The Second Opinion: U.S. Supreme Court Overturns Certification of Comcast Antitrust Class Action

The U.S. Supreme Court has released an important new judgment overturning certification of an antitrust class action: Comcast Corp. v. Behrend.  The ruling in Comcast emphasizes the importance of  scrutinizing the plaintiff's expert evidence at certification, even where it overlaps with the merits, and continues the  trend towards a more rigorous review of U.S. certification motions as seen in cases like Wal-Mart Stores, Inc. v. Dukes, 131 S. Ct. 2541 (2011).  Given the significant impact which prior U.S. Supreme Court cases have had on competition class actions in Canada (e.g., Illinois Brick Co. v. Illinois, 431 U.S. 720 (1977)), it is likely that Comcast will play an important role in future litigation here as well as in the United States.


The defendant-petitioners, Comcast Corporation and its subsidiaries ("Comcast"), provided cable-television services to residential and commercial customers.  They engaged in a series of "clustering" transactions in order to concentrate their operations in particular regions.  These transactions involved the acquisition by Comcast of a competitor cable system in the relevant region, in exchange for the sale of a Comcast cable system in a different region.  The strategy greatly increased Comcast's market share in the targeted areas; in the Philadelphia area, for instance, its share of subscribers increased from 23.9 percent in 1998 to 69.5 percent in 2007.

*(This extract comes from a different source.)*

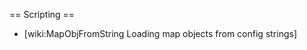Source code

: == Scripting ==                                                   
                                                                  
 * [wiki:MapObjFromString Loading map objects from config strings]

The plaintiff-respondents were subscribers to Comcast's cable services in Philadelphia.  They filed an antitrust class action alleging that Comcast's clustering scheme harmed subscribers by eliminating competition and creating supra-competitive cable prices in violation of § 1 and 2 of the Sherman Act.  The Plaintiffs proposed four theories of antitrust impact, three of which were rejected at first instance by the District Court.  The fourth theory, which was that the clustering reduced the level of competition from "overbuilders" (i.e., companies that build competing cable networks in areas where an incumbent cable company already operates), was accepted by the District Court as being capable of classwide proof.  The U.S. Court of Appeals for the Third Circuit affirmed.

The Comcast Decision

The principal bone of contention before the U.S. Supreme Court concerned the plaintiffs' evidence that damages from the overbuilder theory could be calculated on a class-wide basis.  Their lone expert provided a regression model comparing the actual cable prices in the Philadelphia area with those that would have existed but for Comcast's clustering transactions.  The problem was that this regression model did not isolate the damages resulting from the "overbuilder-deterrence" theory of antitrust impact on which the case had been certified; instead, it calculated damages on the assumption that all four theories were correct.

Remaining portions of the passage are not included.